4. When the disks in the zpool are ssds, use '-o ashift=13' instead of
   '-o ashift=12', as above.  An ashift value of 13 may be better for
   ssds to avoid performance degradation over time, see, e.g.:

   https://openzfs.github.io/openzfs-docs/Performance%20and%20Tuning/Workload%20Tuning.html#alignment-shift-ashift
   https://old.reddit.com/r/zfs/comments/6duz3j/zfs_on_a_purely_ssd_setup/

   In addition, for ssds, TRIM support should be enabled:

    $ sudo zpool set autotrim=on [name]

   where [name] is the name of the pool.  TRIM is a ssd specific feature
   that helps limit performance degradation of ssds, see:

   https://en.m.wikipedia.org/wiki/Trim_(computing)
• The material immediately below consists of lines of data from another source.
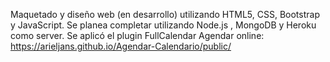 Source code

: Maquetado y diseño web (en desarrollo) utilizando HTML5, CSS, Bootstrap y JavaScript. Se planea completar utilizando Node.js , MongoDB y Heroku como server. Se aplicó el plugin FullCalendar
Agendar online: https://arieljans.github.io/Agendar-Calendario/public/

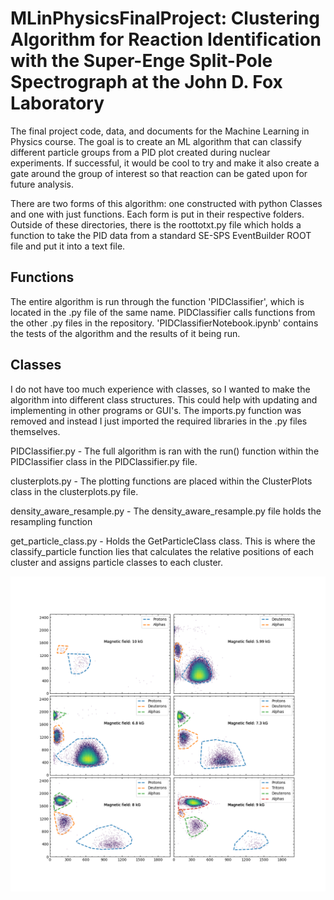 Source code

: # MLinPhysicsFinalProject: Clustering Algorithm for Reaction Identification with the Super-Enge Split-Pole Spectrograph at the John D. Fox Laboratory
The final project code, data, and documents for the Machine Learning in Physics course. The goal is to create an ML algorithm that can classify different particle groups from a PID plot created during nuclear experiments. If successful, it would be cool to try and make it also create a gate around the group of interest so that reaction can be gated upon for future analysis.

There are two forms of this algorithm: one constructed with python Classes and one with just functions. Each form is put in their respective folders. Outside of these directories, there is the roottotxt.py file which holds a function to take the PID data from a standard SE-SPS EventBuilder ROOT file and put it into a text file. 

## Functions
The entire algorithm is run through the function 'PIDClassifier', which is located in the .py file of the same name. PIDClassifier calls functions from the other .py files in the repository. 'PIDClassifierNotebook.ipynb' contains the tests of the algorithm and the results of it being run. 

## Classes
I do not have too much experience with classes, so I wanted to make the algorithm into different class structures. This could help with updating and implementing in other programs or GUI's. The imports.py function was removed and instead I just imported the required libraries in the .py files themselves. 

PIDClassifier.py - The full algorithm is ran with the run() function within the PIDClassifier class in the PIDClassifier.py file. 

clusterplots.py - The plotting functions are placed within the ClusterPlots class in the clusterplots.py file. 

density_aware_resample.py - The density_aware_resample.py file holds the resampling function

get_particle_class.py - Holds the GetParticleClass class. This is where the classify_particle function lies that calculates the relative positions of each cluster and assigns particle classes to each cluster.

![Project Logo](images/AllfieldGates.png)
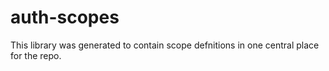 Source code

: # auth-scopes

This library was generated to contain scope defnitions in one central place for the repo.
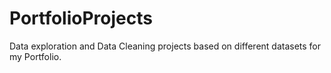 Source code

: # PortfolioProjects
Data exploration and Data Cleaning projects based on different datasets for my Portfolio.
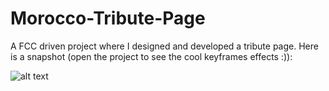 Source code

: # Morocco-Tribute-Page
A FCC driven project where I designed and developed a tribute page. Here is a snapshot (open the project to see the cool keyframes effects :)):

![alt text](https://github.com/itaouil95/Morocco-Tribute-Page/blob/master/moroccoTributePage.png)
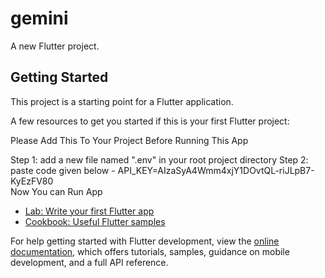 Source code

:# gemini

A new Flutter project.

## Getting Started

This project is a starting point for a Flutter application.

A few resources to get you started if this is your first Flutter project:

Please Add This To Your Project Before Running This App

Step 1: add a new file named ".env" in your root project directory
Step 2: paste code given below
        - API_KEY=AIzaSyA4Wmm4xjY1DOvtQL-riJLpB7-KyEzFV80     
Now You can Run App

- [Lab: Write your first Flutter app](https://docs.flutter.dev/get-started/codelab)
- [Cookbook: Useful Flutter samples](https://docs.flutter.dev/cookbook)

For help getting started with Flutter development, view the
[online documentation](https://docs.flutter.dev/), which offers tutorials,
samples, guidance on mobile development, and a full API reference.
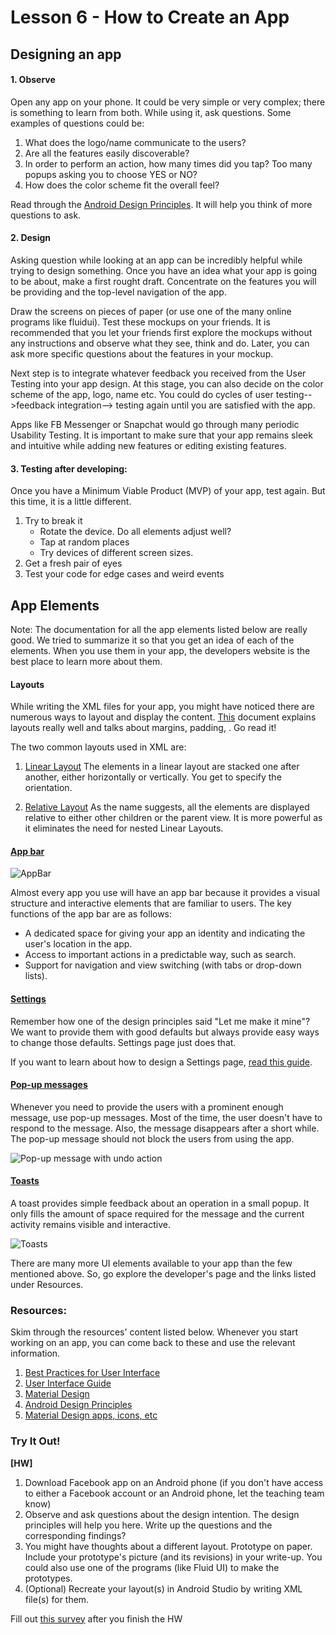 # Lesson 6 - How to Create an App

##  Designing an app

#### 1. Observe
Open any app on your phone. It could be very simple or very complex; there is something to learn from both. While using it, ask questions. Some examples of questions could be:
  1. What does the logo/name communicate to the users?
  2. Are all the features easily discoverable?
  3. In order to perform an action, how many times did you tap? Too many popups asking you to choose YES or NO?
  4. How does the color scheme fit the overall feel?

Read through the [Android Design Principles](https://developer.android.com/design/get-started/principles.html). It will help you think of more questions to ask.

#### 2. Design
Asking question while looking at an app can be incredibly helpful while trying to design something. Once you have an idea what your app is going to be about, make a first rought draft. Concentrate on the features you will be providing and the top-level navigation of the app. 

Draw the screens on pieces of paper (or use one of the many online programs like fluidui). Test these mockups on your friends. It is recommended that you let your friends first explore the mockups without any instructions and observe what they see, think and do. Later, you can ask more specific questions about the features in your mockup.

Next step is to integrate whatever feedback you received from the User Testing into your app design. At this stage, you can also decide on the color scheme of the app, logo, name etc. You could do cycles of user testing-->feedback integration--> testing again until you are satisfied with the app.

Apps like FB Messenger or Snapchat would go through many periodic Usability Testing. It is important to make sure that your app remains sleek and intuitive while adding new features or editing existing features.

#### 3. Testing after developing:
Once you have a Minimum Viable Product (MVP) of your app, test again. But this time, it is a little different.
  1. Try to break it
      * Rotate the device. Do all elements adjust well?
      * Tap at random places
      * Try devices of different screen sizes.
  2. Get a fresh pair of eyes
  3. Test your code for edge cases and weird events 

## App Elements
Note: The documentation for all the app elements listed below are really good. We tried to summarize it so that you get an idea of each of the elements. When you use them in your app, the developers website is the best place to learn more about them.

#### Layouts
While writing the XML files for your app, you might have noticed there are numerous ways to layout and display the content. [This](https://developer.android.com/guide/topics/ui/declaring-layout.html) document explains layouts really well and talks about margins, padding, . Go read it!

The two common layouts used in XML are:
  1. [Linear Layout](https://developer.android.com/guide/topics/ui/layout/linear.html)
The elements in a linear layout are stacked one after another, either horizontally or vertically. You get to specify the orientation. 

  2. [Relative Layout](https://developer.android.com/guide/topics/ui/layout/relative.html)
As the name suggests, all the elements are displayed relative to either other children or the parent view. It is more powerful as it eliminates the need for nested Linear Layouts.

#### [App bar](https://developer.android.com/training/appbar/index.html)
![AppBar](https://developer.android.com/images/training/appbar/appbar_sheets.png)

Almost every app you use will have an app bar because it provides a visual structure and interactive elements that are familiar to users. The key functions of the app bar are as follows:
  * A dedicated space for giving your app an identity and indicating the user's location in the app.
  * Access to important actions in a predictable way, such as search.
  * Support for navigation and view switching (with tabs or drop-down lists).

#### [Settings](https://developer.android.com/guide/topics/ui/settings.html)
Remember how one of the design principles said "Let me make it mine"? We want to provide them with good defaults but always provide easy ways to change those defaults. Settings page just does that.

If you want to learn about how to design a Settings page, [read this guide](https://material.google.com/patterns/settings.html#settings-usage).

#### [Pop-up messages](https://developer.android.com/training/snackbar/index.html)
Whenever you need to provide the users with a prominent enough message, use pop-up messages. Most of the time, the user doesn't have to respond to the message. Also, the message disappears after a short while. The pop-up message should not block the users from using the app.

![Pop-up message with undo action](https://developer.android.com/images/training/snackbar/snackbar_undo_action.png "Pop-up message with undo action")

#### [Toasts](https://developer.android.com/guide/topics/ui/notifiers/toasts.html)
A toast provides simple feedback about an operation in a small popup. It only fills the amount of space required for the message and the current activity remains visible and interactive.

![Toasts](https://developer.android.com/images/toast.png)

There are many more UI elements available to your app than the few mentioned above. So, go explore the developer's page and the links listed under Resources.

### Resources:
Skim through the resources' content listed below. Whenever you start working on an app, you can come back to these and use the relevant information.

  1. [Best Practices for User Interface](https://developer.android.com/training/best-ui.html)
  2. [User Interface Guide](https://developer.android.com/guide/topics/ui/index.html)
  3. [Material Design](https://material.google.com/)
  4. [Android Design Principles](https://developer.android.com/design/get-started/principles.html)
  5. [Material Design apps, icons, etc](https://material.uplabs.com/)

### Try It Out!
 
**[HW]** 
  1. Download Facebook app on an Android phone (if you don't have access to either a Facebook account or an Android phone, let the teaching team know)
  2. Observe and ask questions about the design intention. The design principles will help you here. Write up the questions and the corresponding findings?
  3. You might have thoughts about a different layout. Prototype on paper. Include your prototype's picture (and its revisions) in your write-up. You could also use one of the programs (like Fluid UI) to make the prototypes.
  4. (Optional) Recreate your layout(s) in Android Studio by writing XML file(s) for them.
  
Fill out [this survey](https://goo.gl/forms/LLUhDfZzBkkqawtp1) after you finish the HW
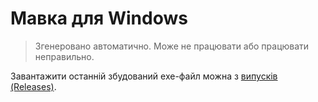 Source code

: # Мавка для Windows

> Згенеровано автоматично. Може не працювати або працювати неправильно.

Завантажити останній збудований exe-файл можна з [випусків (Releases)](./releases).
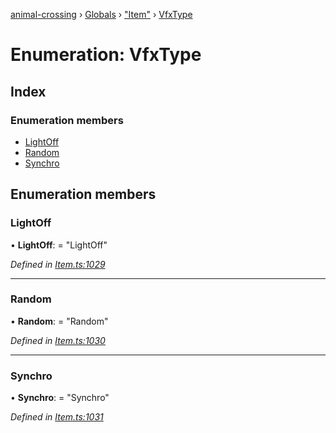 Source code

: [animal-crossing](../README.md) › [Globals](../globals.md) › ["Item"](../modules/_item_.md) › [VfxType](_item_.vfxtype.md)

# Enumeration: VfxType

## Index

### Enumeration members

* [LightOff](_item_.vfxtype.md#lightoff)
* [Random](_item_.vfxtype.md#random)
* [Synchro](_item_.vfxtype.md#synchro)

## Enumeration members

###  LightOff

• **LightOff**: = "LightOff"

*Defined in [Item.ts:1029](https://github.com/Norviah/animal-crossing/blob/738a792/module/types/Item.ts#L1029)*

___

###  Random

• **Random**: = "Random"

*Defined in [Item.ts:1030](https://github.com/Norviah/animal-crossing/blob/738a792/module/types/Item.ts#L1030)*

___

###  Synchro

• **Synchro**: = "Synchro"

*Defined in [Item.ts:1031](https://github.com/Norviah/animal-crossing/blob/738a792/module/types/Item.ts#L1031)*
   For SMR hard drives, TRIM support should be disabled:

    $ sudo zpool set autotrim=off [name]

   See: https://vermaden.wordpress.com/2022/05/08/zfs-on-smr-drives/

----------------------------
Mounting / Importing a zpool
----------------------------

Once created, a zpool can be mounted as follows:

    $ sudo zpool import [name]

For example, the following command imports the zpool named 'Mercury'
created above:

    $ sudo zpool import Mercury

By default, a zpool is mounted in read-write mode, so that data
can be read from and written to the disk(s) in the zpool.  To mount
a zpool as read-only so that data can only be read from but no data
can be written to it (for example to avoid data corruption), the
following command can be used:

    $ sudo zpool import -o readonly=on [name]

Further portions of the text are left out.